William Mogford Hamlet (20 August 1850 – 18 November 1931) British-Australian chemist, bushwalker and pedestrian, was born at Portsmouth, England, elder son of William Hamlett, stay maker, and his wife Rebecca, née Mogkford. He later modified the spelling of both his middle name and surname.

Hamlet was educated at a private school in Bristol where he gained some knowledge of chemistry and electricity. He also visited the laboratories of scientists which strengthened his interest in the subjects.

He was apprenticed to a shipping firm in Bristol. However, he continued his scientific studies and attended the Bristol trade and mining school in the evenings, where he received the Queen's medal for inorganic chemistry. He gained a scholarship, which enabled him to proceed to the Royal College of Chemistry, where he studied under Sir Edward Frankland, After an appointment as demonstrator of chemistry at the Bristol Medical School, he entered into a contract with the Bristol agents of the Peruvian Government to analyse the consignments of natural Peruvian guano, then imported from the Chincha Islands and Guañape Islands.

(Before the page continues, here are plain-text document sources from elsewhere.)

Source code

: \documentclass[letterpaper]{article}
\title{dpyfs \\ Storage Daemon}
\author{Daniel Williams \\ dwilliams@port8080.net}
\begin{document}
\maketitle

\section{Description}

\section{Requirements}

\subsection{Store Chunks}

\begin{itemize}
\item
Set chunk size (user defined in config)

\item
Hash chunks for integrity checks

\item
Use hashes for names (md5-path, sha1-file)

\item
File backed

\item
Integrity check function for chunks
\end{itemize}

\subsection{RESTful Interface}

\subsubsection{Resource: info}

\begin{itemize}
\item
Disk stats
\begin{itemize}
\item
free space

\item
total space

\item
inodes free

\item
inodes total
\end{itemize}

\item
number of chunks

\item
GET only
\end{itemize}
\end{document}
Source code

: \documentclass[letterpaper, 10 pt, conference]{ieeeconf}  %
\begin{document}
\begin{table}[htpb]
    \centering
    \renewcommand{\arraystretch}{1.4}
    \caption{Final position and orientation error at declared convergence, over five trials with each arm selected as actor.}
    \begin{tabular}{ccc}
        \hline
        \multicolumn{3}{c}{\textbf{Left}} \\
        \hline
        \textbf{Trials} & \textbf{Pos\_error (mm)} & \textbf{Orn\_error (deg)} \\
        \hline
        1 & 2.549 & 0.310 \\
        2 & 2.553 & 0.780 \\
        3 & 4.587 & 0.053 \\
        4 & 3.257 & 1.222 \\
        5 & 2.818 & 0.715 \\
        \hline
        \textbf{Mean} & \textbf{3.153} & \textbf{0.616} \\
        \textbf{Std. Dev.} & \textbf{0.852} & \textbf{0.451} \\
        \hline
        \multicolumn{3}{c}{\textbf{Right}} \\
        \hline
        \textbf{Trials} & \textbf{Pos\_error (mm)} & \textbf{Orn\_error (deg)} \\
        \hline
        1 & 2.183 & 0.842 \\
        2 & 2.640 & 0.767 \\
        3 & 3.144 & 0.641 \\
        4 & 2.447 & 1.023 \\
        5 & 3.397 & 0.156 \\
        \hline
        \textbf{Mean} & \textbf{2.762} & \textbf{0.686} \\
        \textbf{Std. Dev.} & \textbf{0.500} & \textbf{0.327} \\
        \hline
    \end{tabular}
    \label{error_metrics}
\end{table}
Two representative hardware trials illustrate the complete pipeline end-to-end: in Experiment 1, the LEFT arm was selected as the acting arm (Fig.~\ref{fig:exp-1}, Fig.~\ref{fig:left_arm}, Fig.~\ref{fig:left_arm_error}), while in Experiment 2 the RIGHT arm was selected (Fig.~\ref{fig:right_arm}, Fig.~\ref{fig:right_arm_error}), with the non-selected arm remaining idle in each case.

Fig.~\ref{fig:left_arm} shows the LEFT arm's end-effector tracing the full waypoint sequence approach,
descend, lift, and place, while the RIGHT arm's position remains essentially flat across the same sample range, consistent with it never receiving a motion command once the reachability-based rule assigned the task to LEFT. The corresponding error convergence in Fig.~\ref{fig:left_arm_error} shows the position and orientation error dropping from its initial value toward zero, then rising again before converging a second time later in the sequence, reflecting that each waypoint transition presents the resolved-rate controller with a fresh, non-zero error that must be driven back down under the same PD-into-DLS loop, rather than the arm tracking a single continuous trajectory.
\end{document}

Hamlet next received an appointment as official public analyst for the town of Kings Lynn and later fitted up a research laboratory for a large London brewery. He proceeded to the West Indies as chemist and assayer for a gold-mining company, however, he was obliged to return to England owing to illness.

He was advised to proceed to Australia for health reasons, and arrived in Sydney on 14 February 1884 where he was employed as a lecturer in chemistry for the Department of Education (New South Wales) and later as Assistant to the Government Analyst. In 1887, he was appointed Government analyst of New South Wales and retained the role until his retirement in 1915.

Hamlet was a member of the following bodies:

- Fellow of the Chemical Society of London (1875).

- Member of the Royal Society of New South Wales (1887), serving on its council in 1891-1915 and president in 1899-1900 and 1908-09.

- Fellow of the Institute of Chemistry of Great Britain (1888).

- President of the Australasian Association for the Advancement of Science, section B, chemistry and mineralogy (1892).

On 19 April 1887 Hamlet married English-born Ada Murray. They had five children. The family lived at Mosman, New South Wales and later at Glenbrook, New South Wales.

Hamlet was a keen recreational walker. In 1895 he was a co-founder of the Warragamba Walking Club, of which his friends Professor John Le Gay Brereton and Henry J. Tompkins were also members. In 1908, 1912 and 1914 he undertook three walking tours along the east coast of Australia. Accounts of these walks appeared under the title, "Pictures of Travel," in The Sydney Morning Herald, during 1908, 1912 and 1914.

Hamlet was a small man, with a mustache and beard. He was widely read and was an accomplished organist.

William Mogford Hamlet died at his residence, "Glendowan," Glenbrook, on 18 November 1931 at the age of 81 years, leaving a widow and three children.